This is the same way I see gun control. Every man has a right to self defense, but having an M16 Automatic with Splinter bullets under your bed in case of a thief and a rapist entering into your house is over board. Let us keep in mind, that the sole purpose of a gun is to kill humans. Killing a human is a grave responsibility, and it should not be triffled with under fascist simplistic reasonings of, "Right to bare Arms". Fact is, only the responsible should be given that Right. If we have criteria to run for president, senate, mayor, being lawyers, doctors etc, how much more important should their be for ownership of a gun, of which the very purpose of the gun is to kill another human being.

Hunting is in another category. Its a good hobby etc, but this hobby because it incorporates the usage of weaponry that can be used to kill humans at the outburst of anger, must be held in high esteem of which only the responsible should be give this right. But even so, I see no reason why an AK47 or an M16 is needed to hunt a deer. Probably a grizzly or a mountain lion, but a deer. That's too excessive. I think its the invention of such weaponry for regular citizens is what the Bible calls, "Invention of wicked devices".

And I have shot a rifle many times. The M59, and I did do some target practice with a pellet rifle.


----------



## Puritanhead (Sep 23, 2005)

The southern boy's idea _gun control_ is a steady hand and a good aim!
:bigsmile:

Pass the ammunition!!


----------



## Anton Bruckner (Sep 23, 2005)

> _Originally posted by Puritanhead_
> The southern boy's idea _gun control_ is a steady hand and a good aim!
> :bigsmile:
> 
> Pass the ammunition!!


 remember you need to have your Diesel sunglasses to look like Sylvester Stallone in Cobra. :bigsmile:


----------



## crhoades (Sep 23, 2005)

> _Originally posted by bradofshaw_
> "Got a gun, 'fact I got two / That's okay man, cause I love God..."
> 
> I kid you not, but the above is a line from a Pearl Jam song that was playing on my computer as I opened up the board. It satirizes the good ol' boy, southern white Christian with a gun type of mentality, i.e., "It's my God given right, and I love God, I'll get two!"



"Glorified version of a pellet gun..." Sorry - gotta post this. Pearl Jam is my favorite band of all time. Nice to see someone else who appreciates them. What is your favorite album/show? The whole reason I study apologetics is for when I finally meet Eddie Vedder and will be able to witness to him. (okay, not the whole reason...)


----------



## RamistThomist (Sep 23, 2005)

> _Originally posted by Slippery_
> 
> 
> > _Originally posted by gwine_
> ...



Basically,
All you are giving is pragmatic reasons for gun control. What does the Scripture say? and yes, I will be using OT case laws where God commands his people to use lethal force to protect their families. Furthermore, Common law and the Constitution is on my side. But I have a test right now. When I get home I may post in full. In fact, i debated several humanists on this subject earlier this year. I might post that debate.

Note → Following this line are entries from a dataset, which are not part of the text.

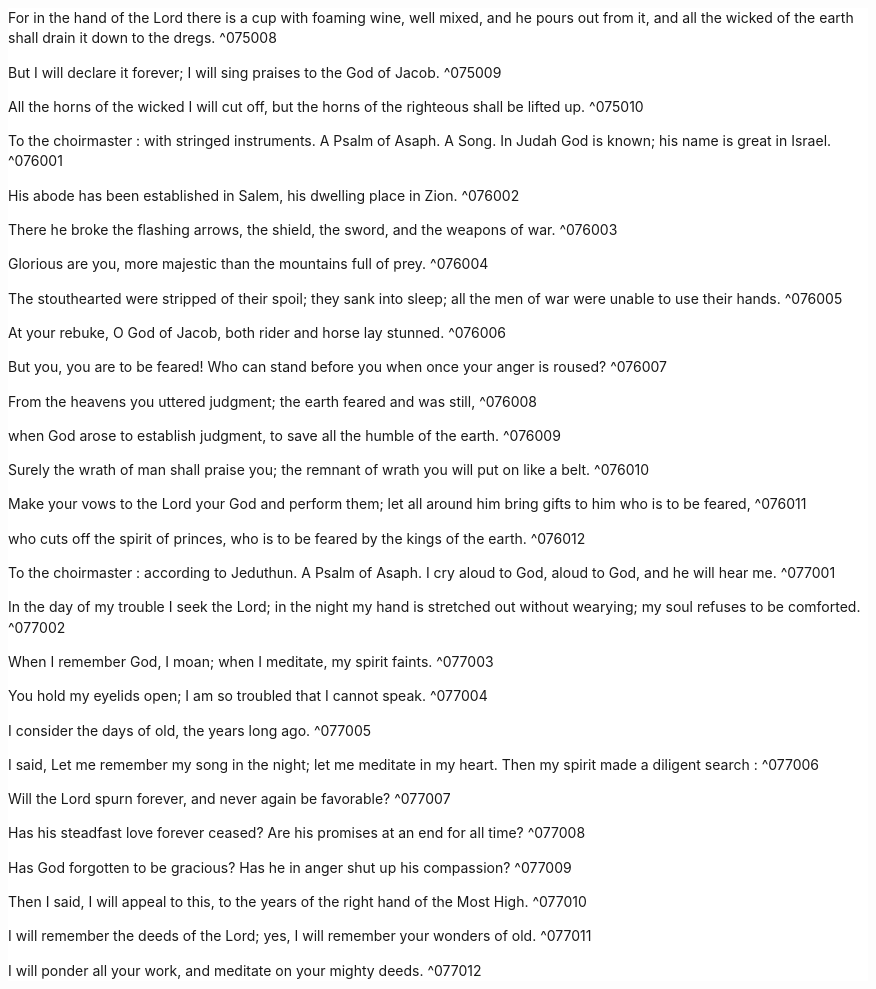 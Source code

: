 For in the hand of the Lord there is a cup with foaming wine, well mixed, and he pours out from it, and all the wicked of the earth shall drain it down to the dregs. ^075008

But I will declare it forever; I will sing praises to the God of Jacob. ^075009

All the horns of the wicked I will cut off, but the horns of the righteous shall be lifted up. ^075010



To the choirmaster : with stringed instruments. A Psalm of Asaph. A Song. 
In Judah God is known; his name is great in Israel. ^076001

His abode has been established in Salem, his dwelling place in Zion. ^076002

There he broke the flashing arrows, the shield, the sword, and the weapons of war. ^076003

Glorious are you, more majestic than the mountains full of prey. ^076004

The stouthearted were stripped of their spoil; they sank into sleep; all the men of war were unable to use their hands. ^076005

At your rebuke, O God of Jacob, both rider and horse lay stunned. ^076006

But you, you are to be feared! Who can stand before you when once your anger is roused? ^076007

From the heavens you uttered judgment; the earth feared and was still, ^076008

when God arose to establish judgment, to save all the humble of the earth. ^076009

Surely the wrath of man shall praise you; the remnant of wrath you will put on like a belt. ^076010

Make your vows to the Lord your God and perform them; let all around him bring gifts to him who is to be feared, ^076011

who cuts off the spirit of princes, who is to be feared by the kings of the earth. ^076012



To the choirmaster : according to Jeduthun. A Psalm of Asaph. 
I cry aloud to God, aloud to God, and he will hear me. ^077001

In the day of my trouble I seek the Lord; in the night my hand is stretched out without wearying; my soul refuses to be comforted. ^077002

When I remember God, I moan; when I meditate, my spirit faints. ^077003

You hold my eyelids open; I am so troubled that I cannot speak. ^077004

I consider the days of old, the years long ago. ^077005

I said, Let me remember my song in the night; let me meditate in my heart. Then my spirit made a diligent search : ^077006

Will the Lord spurn forever, and never again be favorable? ^077007

Has his steadfast love forever ceased? Are his promises at an end for all time? ^077008

Has God forgotten to be gracious? Has he in anger shut up his compassion? ^077009

Then I said, I will appeal to this, to the years of the right hand of the Most High. ^077010

I will remember the deeds of the Lord; yes, I will remember your wonders of old. ^077011

I will ponder all your work, and meditate on your mighty deeds. ^077012
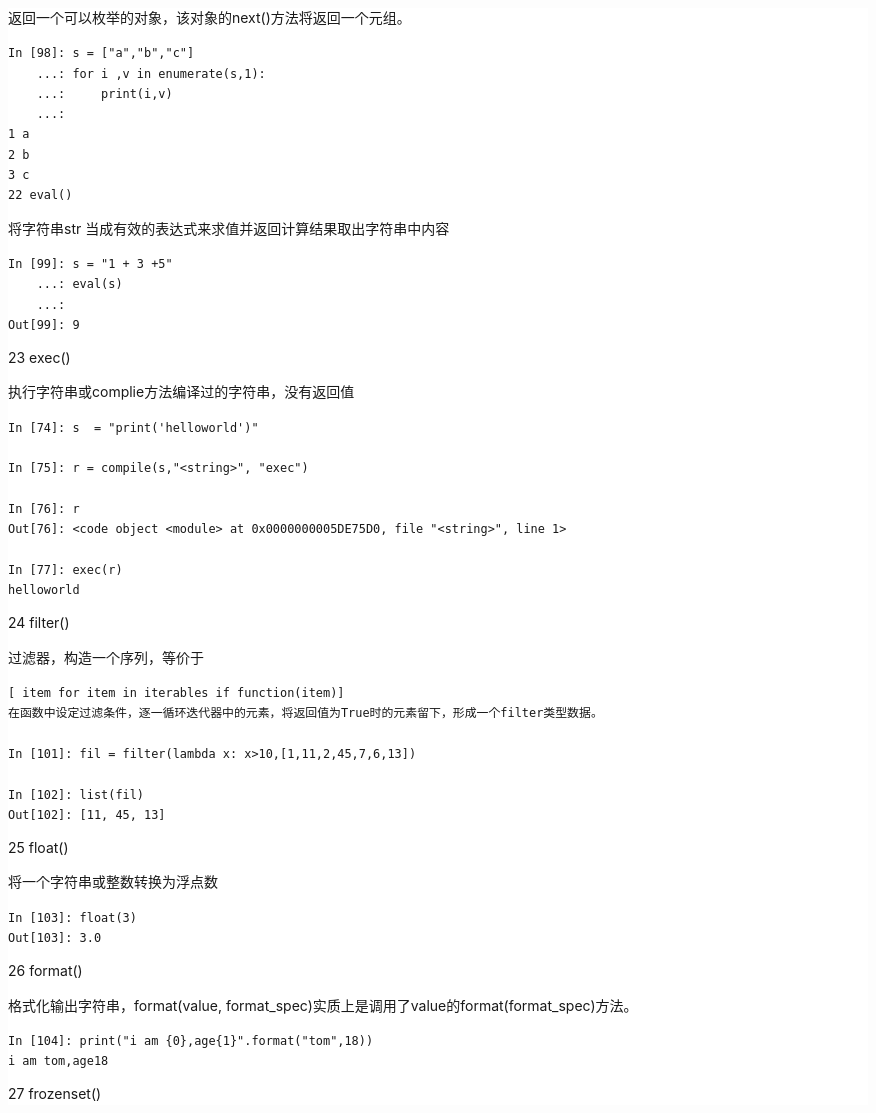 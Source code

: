 返回一个可以枚举的对象，该对象的next()方法将返回一个元组。

```
In [98]: s = ["a","b","c"]
    ...: for i ,v in enumerate(s,1):
    ...:     print(i,v)
    ...:
1 a
2 b
3 c
22 eval()　　
```

将字符串str 当成有效的表达式来求值并返回计算结果取出字符串中内容
```
In [99]: s = "1 + 3 +5"
    ...: eval(s)
    ...:
Out[99]: 9
```
23 exec()　　

执行字符串或complie方法编译过的字符串，没有返回值
```
In [74]: s  = "print('helloworld')"

In [75]: r = compile(s,"<string>", "exec")

In [76]: r
Out[76]: <code object <module> at 0x0000000005DE75D0, file "<string>", line 1>

In [77]: exec(r)
helloworld
```
24 filter()　　

过滤器，构造一个序列，等价于
```
[ item for item in iterables if function(item)]
在函数中设定过滤条件，逐一循环迭代器中的元素，将返回值为True时的元素留下，形成一个filter类型数据。

In [101]: fil = filter(lambda x: x>10,[1,11,2,45,7,6,13])

In [102]: list(fil)
Out[102]: [11, 45, 13]
```
25 float()　　

将一个字符串或整数转换为浮点数
```
In [103]: float(3)
Out[103]: 3.0
```
26 format()　　

格式化输出字符串，format(value, format_spec)实质上是调用了value的format(format_spec)方法。
```
In [104]: print("i am {0},age{1}".format("tom",18))
i am tom,age18
```
27 frozenset()　　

There is no reason why we sholdn't have heavy artillery. We must be fullly armed to make the government hesistant about impeding on our rights--and in making this case I will be upholding the rule of law. Meaning, the government is the one breaking the law and my resistance to it (proper precondintions given) is a form of godly social restoration.


----------



## gwine (Sep 23, 2005)

> Let us keep in mind, that the sole purpose of a gun is to kill humans.

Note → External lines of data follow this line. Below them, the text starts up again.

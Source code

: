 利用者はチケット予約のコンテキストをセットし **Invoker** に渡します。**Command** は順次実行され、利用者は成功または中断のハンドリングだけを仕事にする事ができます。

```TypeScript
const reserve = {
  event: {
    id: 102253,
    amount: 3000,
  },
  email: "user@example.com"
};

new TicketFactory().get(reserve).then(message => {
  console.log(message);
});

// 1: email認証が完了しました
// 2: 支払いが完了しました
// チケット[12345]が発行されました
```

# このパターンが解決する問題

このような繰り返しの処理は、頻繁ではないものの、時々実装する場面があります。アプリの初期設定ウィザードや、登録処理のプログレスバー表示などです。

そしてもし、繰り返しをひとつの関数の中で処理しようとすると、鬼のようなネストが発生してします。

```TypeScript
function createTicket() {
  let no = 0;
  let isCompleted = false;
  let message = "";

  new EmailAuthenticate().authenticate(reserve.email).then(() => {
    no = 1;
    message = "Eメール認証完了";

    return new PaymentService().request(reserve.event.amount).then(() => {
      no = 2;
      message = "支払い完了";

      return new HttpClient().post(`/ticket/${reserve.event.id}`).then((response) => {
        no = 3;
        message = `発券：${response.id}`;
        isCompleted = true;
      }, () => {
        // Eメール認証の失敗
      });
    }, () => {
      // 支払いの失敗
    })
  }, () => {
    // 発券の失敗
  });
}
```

That is not true, as your reference to hunting shows.



> Basically,
> All you are giving is pragmatic reasons for gun control.

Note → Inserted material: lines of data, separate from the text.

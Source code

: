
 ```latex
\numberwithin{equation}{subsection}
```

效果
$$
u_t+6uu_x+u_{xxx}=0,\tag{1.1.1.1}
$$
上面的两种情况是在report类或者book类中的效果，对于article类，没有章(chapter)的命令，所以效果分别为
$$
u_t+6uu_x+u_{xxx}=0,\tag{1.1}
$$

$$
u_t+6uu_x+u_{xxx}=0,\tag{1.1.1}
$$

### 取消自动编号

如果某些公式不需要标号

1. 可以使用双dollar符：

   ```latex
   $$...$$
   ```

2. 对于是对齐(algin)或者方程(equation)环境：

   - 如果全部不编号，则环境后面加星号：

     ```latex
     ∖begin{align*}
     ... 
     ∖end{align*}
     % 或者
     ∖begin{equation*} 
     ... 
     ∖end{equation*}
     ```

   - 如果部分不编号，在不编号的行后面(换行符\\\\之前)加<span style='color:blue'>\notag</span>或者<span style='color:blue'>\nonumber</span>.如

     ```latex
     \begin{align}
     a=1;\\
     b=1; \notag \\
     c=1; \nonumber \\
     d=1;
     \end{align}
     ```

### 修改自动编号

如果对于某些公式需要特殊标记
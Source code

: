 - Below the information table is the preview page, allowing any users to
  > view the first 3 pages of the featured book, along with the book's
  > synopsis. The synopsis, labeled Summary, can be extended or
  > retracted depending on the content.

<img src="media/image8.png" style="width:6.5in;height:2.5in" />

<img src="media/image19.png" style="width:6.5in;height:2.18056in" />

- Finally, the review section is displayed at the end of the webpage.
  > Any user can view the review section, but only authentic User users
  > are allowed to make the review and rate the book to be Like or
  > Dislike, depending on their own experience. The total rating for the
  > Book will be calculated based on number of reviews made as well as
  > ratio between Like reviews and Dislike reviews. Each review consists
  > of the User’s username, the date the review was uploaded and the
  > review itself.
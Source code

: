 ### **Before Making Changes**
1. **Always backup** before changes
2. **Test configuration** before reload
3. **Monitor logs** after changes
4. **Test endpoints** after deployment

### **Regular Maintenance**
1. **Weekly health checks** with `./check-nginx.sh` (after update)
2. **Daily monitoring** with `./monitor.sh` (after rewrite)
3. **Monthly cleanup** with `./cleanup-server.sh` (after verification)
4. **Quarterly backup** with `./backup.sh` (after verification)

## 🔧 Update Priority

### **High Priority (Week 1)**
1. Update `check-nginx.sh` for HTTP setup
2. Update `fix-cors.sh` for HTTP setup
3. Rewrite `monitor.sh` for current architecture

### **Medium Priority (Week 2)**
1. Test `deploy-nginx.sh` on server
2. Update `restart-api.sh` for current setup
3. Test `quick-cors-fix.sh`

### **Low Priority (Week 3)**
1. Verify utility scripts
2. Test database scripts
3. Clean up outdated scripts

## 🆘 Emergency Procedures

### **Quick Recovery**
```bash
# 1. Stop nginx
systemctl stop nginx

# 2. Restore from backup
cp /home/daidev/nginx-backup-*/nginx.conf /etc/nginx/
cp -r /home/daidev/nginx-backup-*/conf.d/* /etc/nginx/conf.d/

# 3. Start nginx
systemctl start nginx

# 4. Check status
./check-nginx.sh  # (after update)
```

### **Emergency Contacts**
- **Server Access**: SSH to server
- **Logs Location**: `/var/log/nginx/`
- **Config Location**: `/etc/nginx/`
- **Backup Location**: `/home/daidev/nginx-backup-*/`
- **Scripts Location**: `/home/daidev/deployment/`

> In a society where depression and anxiety, adultery, divorce and stress is on the rise, I think it is wise of the government to have a comprehensive and stringent gun control policy.



I am still waiting for you to explain how depression, anxiety, adultery, divorce and stress being on the rise necessitates a government gun control policy.


----------



## Anton Bruckner (Sep 23, 2005)

> _Originally posted by Draught Horse_
> 
> 
> Basically,
> ...



I am not denying your right to use lethal force against an attacker of your family. What I am concerned about is the absence of a control mechanism to regulate the ownership of a device of which this device is designed for the killing of persons. The killing of persons I believe in a grave responsibility and should not be viewed as simplistic. It is because of such reasoning that we have prohibited the usage of alcohol by people under the age of 21 as well as only issuing drivers license from the age of 16 and upwards eventhough an 11 year old child can do it.

In addition.
1. Guns don't kill people, people kill people.
Guns simply help the process to be expeditious and efficient. It is because of the over efficiency of heavy artillery in killing people that I believe it serves the best interest of a society to prohibit weaponry of a certain calibre to be amongst the population. I believe certain weaponry should only be used by the military. As I said, I am yet to see why an M16 with splinter bullets need to be under a person's bed instead of a simple pistol. This is a case of overkill vs kill. Gun control I believe if implemented properly, can do away or at least mitigate overkill.


----------



## Anton Bruckner (Sep 23, 2005)

> _Originally posted by gwine_
> 
> 
> I am still waiting for you to explain how depression, anxiety, adultery, divorce and stress being on the rise necessitates a government gun control policy.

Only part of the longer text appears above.